BEGIN RECORDS FOR PROCESSING

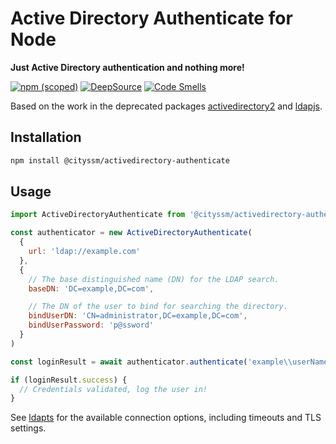 # Active Directory Authenticate for Node

**Just Active Directory authentication and nothing more!**

[![npm (scoped)](https://img.shields.io/npm/v/@cityssm/activedirectory-authenticate)](https://www.npmjs.com/package/@cityssm/activedirectory-authenticate)
[![DeepSource](https://app.deepsource.com/gh/cityssm/node-activedirectory-authenticate.svg/?label=active+issues&show_trend=true&token=EnG9kg7Sta5TI_shO2yCySdX)](https://app.deepsource.com/gh/cityssm/node-activedirectory-authenticate/)
[![Code Smells](https://sonarcloud.io/api/project_badges/measure?project=cityssm_node-activedirectory-authenticate&metric=code_smells)](https://sonarcloud.io/summary/new_code?id=cityssm_node-activedirectory-authenticate)

Based on the work in the deprecated packages
[activedirectory2](https://www.npmjs.com/package/activedirectory2) and
[ldapjs](https://www.npmjs.com/package/ldapjs).

## Installation

```sh
npm install @cityssm/activedirectory-authenticate
```

## Usage

```javascript
import ActiveDirectoryAuthenticate from '@cityssm/activedirectory-authenticate'

const authenticator = new ActiveDirectoryAuthenticate(
  {
    url: 'ldap://example.com'
  },
  {
    // The base distinguished name (DN) for the LDAP search.
    baseDN: 'DC=example,DC=com',

    // The DN of the user to bind for searching the directory.
    bindUserDN: 'CN=administrator,DC=example,DC=com',
    bindUserPassword: 'p@ssword'
  }
)

const loginResult = await authenticator.authenticate('example\\userName', 'pass123')

if (loginResult.success) {
  // Credentials validated, log the user in!
}
```

See [ldapts](https://www.npmjs.com/package/ldapts) for the available connection options,
including timeouts and TLS settings.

END RECORDS FOR PROCESSING

= TASK BRIEF =
Where a line of the entries holds the string "loginResult", include it in the count, and give only the final number.

= ANSWER SPACE =
2